How to do it in R ,do i have to install any package for it
No need to install package.See http://nunn.rc.fas.harvard.edu/groups/pica/wiki/1f131/
Simple for loop
for (i in 1:10){
print(i)
}
In your example, asssuming your data is stored in a dataframe called df
res <- NULL
groups <- c(0,10,20,30,40,...)
for (i in 2:length(groups)){
res <- rbind(res,c(paste(groups[i],groups[i-1],sep="-"),nrow(df[df$sumofpoints <= groups[i] & df$sumofpoints > groups[i-1],])))
}
You can also use apply functions if you want to avoid for statements. This example I have taken directly from the help files
x <- cbind(x1 = 3, x2 = c(4:1, 2:5))
dimnames(x)[[1]] <- letters[1:8]
apply(x, 2, mean, trim = .2)
EDIT further to this how to avoid loops
For large dataset, refer to the package foreach.
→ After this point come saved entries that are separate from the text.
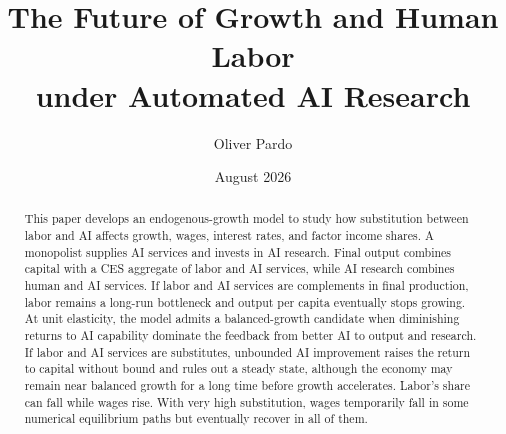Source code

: \documentclass[11pt]{article}
\title{The Future of Growth and Human Labor\\
under Automated AI Research}
\author{Oliver Pardo}
\date{August 2026}
\theoremstyle{definition}
\theoremstyle{plain}
\begin{document}
\maketitle

\begin{abstract}
This paper develops an endogenous-growth model to study how substitution between
labor and AI affects growth, wages, interest rates, and factor income shares. A
monopolist supplies AI services and invests in AI research. Final output combines
capital with a CES aggregate of labor and AI services, while AI research combines
human and AI services. If labor and AI services are complements in final production,
labor remains a long-run bottleneck and output per capita eventually stops growing.
At unit elasticity, the model admits a balanced-growth candidate when diminishing
returns to AI capability dominate the feedback from better AI to output and
research. If labor and AI services are substitutes, unbounded AI improvement raises
the return to capital without bound and rules out a steady state, although the
economy may remain near balanced growth for a long time before growth accelerates.
Labor's share can fall while wages rise. With very high substitution, wages
temporarily fall in some numerical equilibrium paths but eventually recover in all
of them.
\end{abstract}

\onehalfspacing













\appendix

\end{document}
This allows for a sequential loop set-up using %do% or a parallel set-up (faster for large datasets) using %dopar%.
http://cran.r-project.org/web/packages/foreach/vignettes/foreach.pdf
For parallel computing, be mindful that you will need a backend such as "doParallel" or "DoSNOW". There is also "doMC" which only works with operating systems that support the
fork system call (which means that Windows isn't supported).